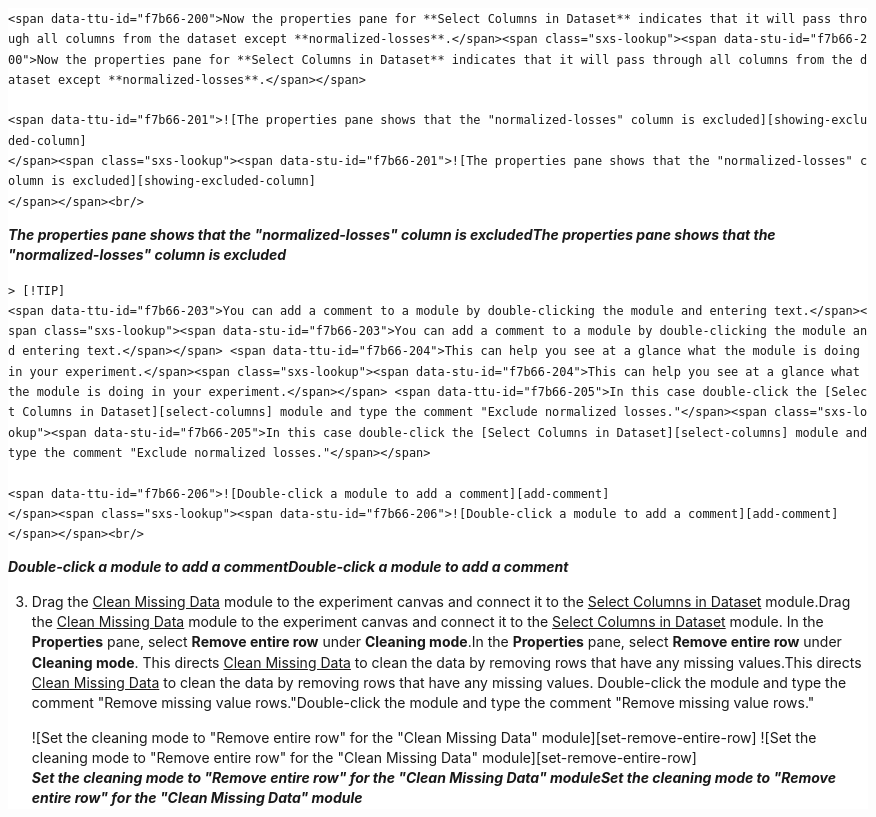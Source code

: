     <span data-ttu-id="f7b66-200">Now the properties pane for **Select Columns in Dataset** indicates that it will pass through all columns from the dataset except **normalized-losses**.</span><span class="sxs-lookup"><span data-stu-id="f7b66-200">Now the properties pane for **Select Columns in Dataset** indicates that it will pass through all columns from the dataset except **normalized-losses**.</span></span>

    <span data-ttu-id="f7b66-201">![The properties pane shows that the "normalized-losses" column is excluded][showing-excluded-column]
    </span><span class="sxs-lookup"><span data-stu-id="f7b66-201">![The properties pane shows that the "normalized-losses" column is excluded][showing-excluded-column]
    </span></span><br/>
 <span data-ttu-id="f7b66-202">***The properties pane shows that the "normalized-losses" column is excluded***</span><span class="sxs-lookup"><span data-stu-id="f7b66-202">***The properties pane shows that the "normalized-losses" column is excluded***</span></span>

    > [!TIP]
    <span data-ttu-id="f7b66-203">You can add a comment to a module by double-clicking the module and entering text.</span><span class="sxs-lookup"><span data-stu-id="f7b66-203">You can add a comment to a module by double-clicking the module and entering text.</span></span> <span data-ttu-id="f7b66-204">This can help you see at a glance what the module is doing in your experiment.</span><span class="sxs-lookup"><span data-stu-id="f7b66-204">This can help you see at a glance what the module is doing in your experiment.</span></span> <span data-ttu-id="f7b66-205">In this case double-click the [Select Columns in Dataset][select-columns] module and type the comment "Exclude normalized losses."</span><span class="sxs-lookup"><span data-stu-id="f7b66-205">In this case double-click the [Select Columns in Dataset][select-columns] module and type the comment "Exclude normalized losses."</span></span>

    <span data-ttu-id="f7b66-206">![Double-click a module to add a comment][add-comment]
    </span><span class="sxs-lookup"><span data-stu-id="f7b66-206">![Double-click a module to add a comment][add-comment]
    </span></span><br/>
 <span data-ttu-id="f7b66-207">***Double-click a module to add a comment***</span><span class="sxs-lookup"><span data-stu-id="f7b66-207">***Double-click a module to add a comment***</span></span>

3. <span data-ttu-id="f7b66-208">Drag the [Clean Missing Data][clean-missing-data] module to the experiment canvas and connect it to the [Select Columns in Dataset][select-columns] module.</span><span class="sxs-lookup"><span data-stu-id="f7b66-208">Drag the [Clean Missing Data][clean-missing-data] module to the experiment canvas and connect it to the [Select Columns in Dataset][select-columns] module.</span></span> <span data-ttu-id="f7b66-209">In the **Properties** pane, select **Remove entire row** under **Cleaning mode**.</span><span class="sxs-lookup"><span data-stu-id="f7b66-209">In the **Properties** pane, select **Remove entire row** under **Cleaning mode**.</span></span> <span data-ttu-id="f7b66-210">This directs [Clean Missing Data][clean-missing-data] to clean the data by removing rows that have any missing values.</span><span class="sxs-lookup"><span data-stu-id="f7b66-210">This directs [Clean Missing Data][clean-missing-data] to clean the data by removing rows that have any missing values.</span></span> <span data-ttu-id="f7b66-211">Double-click the module and type the comment "Remove missing value rows."</span><span class="sxs-lookup"><span data-stu-id="f7b66-211">Double-click the module and type the comment "Remove missing value rows."</span></span>

    <span data-ttu-id="f7b66-212">![Set the cleaning mode to "Remove entire row" for the "Clean Missing Data" module][set-remove-entire-row]
    </span><span class="sxs-lookup"><span data-stu-id="f7b66-212">![Set the cleaning mode to "Remove entire row" for the "Clean Missing Data" module][set-remove-entire-row]
    </span></span><br/>
 <span data-ttu-id="f7b66-213">***Set the cleaning mode to "Remove entire row" for the "Clean Missing Data" module***</span><span class="sxs-lookup"><span data-stu-id="f7b66-213">***Set the cleaning mode to "Remove entire row" for the "Clean Missing Data" module***</span></span>


[Step 1: Get data]: #step-1-get-data
[Step 2: Prepare the data]: #step-2-prepare-the-data
[Step 3: Define features]: #step-3-define-features
[Step 4: Choose and apply a learning algorithm]: #step-4-choose-and-apply-a-learning-algorithm
[Step 5: Predict new automobile prices]: #step-5-predict-new-automobile-prices
[runhistory]: manage-experiment-iterations.md
[publish]: publish-a-machine-learning-web-service.md
[walkthrough]: walkthrough-develop-predictive-solution.md
[sign-in-to-studio]: ./media/create-experiment/sign-in-to-studio.png
[rename-experiment]: ./media/create-experiment/rename-experiment.png
[select-visualize]: ./media/create-experiment/select-visualize.png
[evaluate-model]: https://msdn.microsoft.com/library/azure/927d65ac-3b50-4694-9903-20f6c1672089/
[linear-regression]: https://msdn.microsoft.com/library/azure/31960a6f-789b-4cf7-88d6-2e1152c0bd1a/
[clean-missing-data]: https://msdn.microsoft.com/library/azure/d2c5ca2f-7323-41a3-9b7e-da917c99f0c4/
[select-columns]: https://msdn.microsoft.com/library/azure/1ec722fa-b623-4e26-a44e-a50c6d726223/
[score-model]: https://msdn.microsoft.com/library/azure/401b4f92-e724-4d5a-be81-d5b0ff9bdb33/
[split]: https://msdn.microsoft.com/library/azure/70530644-c97a-4ab6-85f7-88bf30a8be5f/
[train-model]: https://msdn.microsoft.com/library/azure/5cc7053e-aa30-450d-96c0-dae4be720977/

========================================

What you have to do: The task calls for all lines in the entries that hold "excluded".

Output for this exercise:
    <span data-ttu-id="f7b66-201">![The properties pane shows that the "normalized-losses" column is excluded][showing-excluded-column]
    </span><span class="sxs-lookup"><span data-stu-id="f7b66-201">![The properties pane shows that the "normalized-losses" column is excluded][showing-excluded-column]
 <span data-ttu-id="f7b66-202">***The properties pane shows that the "normalized-losses" column is excluded***</span><span class="sxs-lookup"><span data-stu-id="f7b66-202">***The properties pane shows that the "normalized-losses" column is excluded***</span></span>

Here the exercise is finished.